# Plain-text document sources:

####

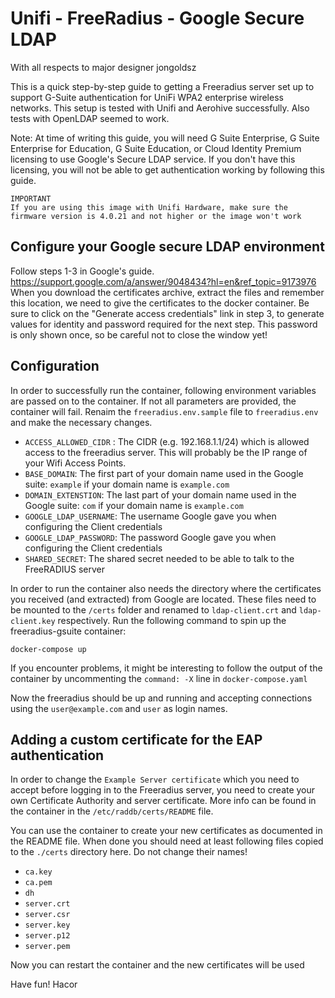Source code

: # Unifi - FreeRadius - Google Secure LDAP 

With all respects to major designer jongoldsz

This is a quick step-by-step guide to getting a Freeradius server set up to support G-Suite authentication for UniFi WPA2 enterprise wireless networks. This setup is tested with Unifi and Aerohive successfully. Also tests with OpenLDAP seemed to work.

Note: At time of writing this guide, you will need G Suite Enterprise, G Suite Enterprise for Education, G Suite Education, or Cloud Identity Premium licensing to use Google's Secure LDAP service. If you don't have this licensing, you will not be able to get authentication working by following this guide.

```
IMPORTANT
If you are using this image with Unifi Hardware, make sure the firmware version is 4.0.21 and not higher or the image won't work
```

## Configure your Google secure LDAP environment
Follow steps 1-3 in Google's guide. https://support.google.com/a/answer/9048434?hl=en&ref_topic=9173976
When you download the certificates archive, extract the files and remember this location, we need to give the certificates to the docker container.
Be sure to click on the "Generate access credentials" link in step 3, to generate values for identity and password required for the next step. This password is only shown once, so be careful not to close the window yet!

## Configuration
In order to successfully run the container, following environment variables are passed on to the container. If not all parameters are provided, the container will fail. Renaim the `freeradius.env.sample` file to `freeradius.env` and make the necessary changes.

- `ACCESS_ALLOWED_CIDR` : The CIDR (e.g. 192.168.1.1/24) which is allowed access to the freeradius server. This will probably be the IP range of your Wifi Access Points.
- `BASE_DOMAIN`: The first part of your domain name used in the Google suite: `example` if your domain name is `example.com`
- `DOMAIN_EXTENSTION`: The last part of your domain name used in the Google suite: `com` if your domain name is `example.com`
- `GOOGLE_LDAP_USERNAME`: The username Google gave you when configuring the Client credentials
- `GOOGLE_LDAP_PASSWORD`: The password Google gave you when configuring the Client credentials 
- `SHARED_SECRET`: The shared secret needed to be able to talk to the FreeRADIUS server

In order to run the container also needs the directory where the certificates you received (and extracted) from Google are located. These files need to be mounted to the `/certs` folder and renamed to `ldap-client.crt` and `ldap-client.key` respectively.
Run the following command to spin up the freeradius-gsuite container:

`docker-compose up`

If you encounter problems, it might be interesting to follow the output of the container by uncommenting the `command: -X` line in `docker-compose.yaml`


Now the freeradius should be up and running and accepting connections using the `user@example.com` and `user` as login names.

## Adding a custom certificate for the EAP authentication

In order to change the `Example Server certificate` which you need to accept before logging in to the Freeradius server, you need to create your own Certificate Authority and server certificate. More info can be found in the container in the `/etc/raddb/certs/README` file.

You can use the container to create your new certificates as documented in the README file. When done you should need at least following files copied to the `./certs` directory here. Do not change their names!

- `ca.key`
- `ca.pem`
- `dh`
- `server.crt`
- `server.csr`
- `server.key`
- `server.p12`
- `server.pem`

Now you can restart the container and the new certificates will be used

Have fun!
Hacor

####

# PROMPT:
Every line of the data that includes the word "files" should be copied.

# COMPLETED EXERCISE:
When you download the certificates archive, extract the files and remember this location, we need to give the certificates to the docker container.
In order to run the container also needs the directory where the certificates you received (and extracted) from Google are located. These files need to be mounted to the `/certs` folder and renamed to `ldap-client.crt` and `ldap-client.key` respectively.
You can use the container to create your new certificates as documented in the README file. When done you should need at least following files copied to the `./certs` directory here. Do not change their names!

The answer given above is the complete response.